Problem requirements —
Scan the data below for the string "different". Show every line where it turns up.

________

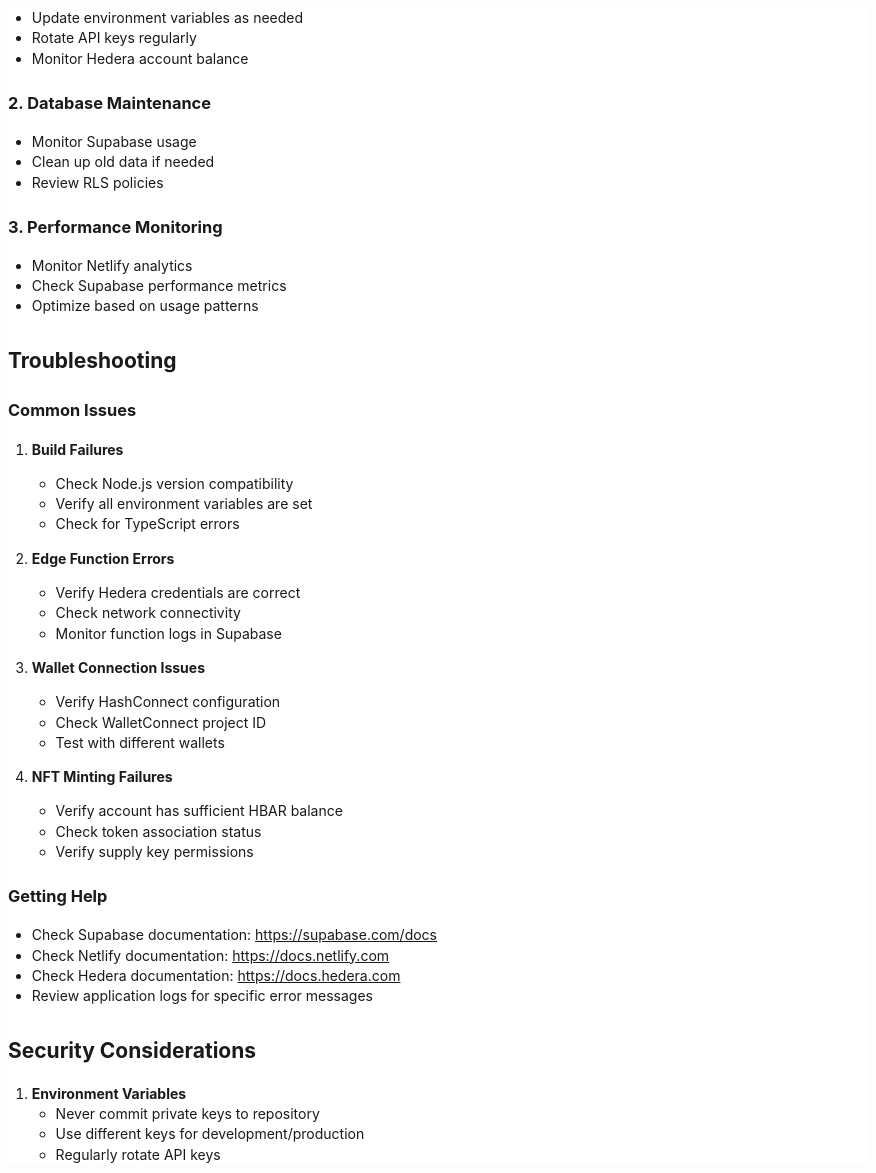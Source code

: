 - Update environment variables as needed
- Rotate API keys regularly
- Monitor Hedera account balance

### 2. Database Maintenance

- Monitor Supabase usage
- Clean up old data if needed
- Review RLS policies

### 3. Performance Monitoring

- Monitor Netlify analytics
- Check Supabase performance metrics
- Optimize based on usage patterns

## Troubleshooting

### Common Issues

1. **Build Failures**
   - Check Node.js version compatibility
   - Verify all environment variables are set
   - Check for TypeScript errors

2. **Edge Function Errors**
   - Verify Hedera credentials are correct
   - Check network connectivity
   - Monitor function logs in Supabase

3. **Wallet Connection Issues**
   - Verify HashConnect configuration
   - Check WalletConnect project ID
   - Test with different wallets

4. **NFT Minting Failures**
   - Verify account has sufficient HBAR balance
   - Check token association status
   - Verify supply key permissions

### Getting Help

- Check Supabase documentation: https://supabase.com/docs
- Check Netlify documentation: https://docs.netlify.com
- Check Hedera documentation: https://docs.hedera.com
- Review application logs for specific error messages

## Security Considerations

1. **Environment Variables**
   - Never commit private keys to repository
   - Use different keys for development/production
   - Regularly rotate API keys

________

Response to this task —
   - Test with different wallets
   - Use different keys for development/production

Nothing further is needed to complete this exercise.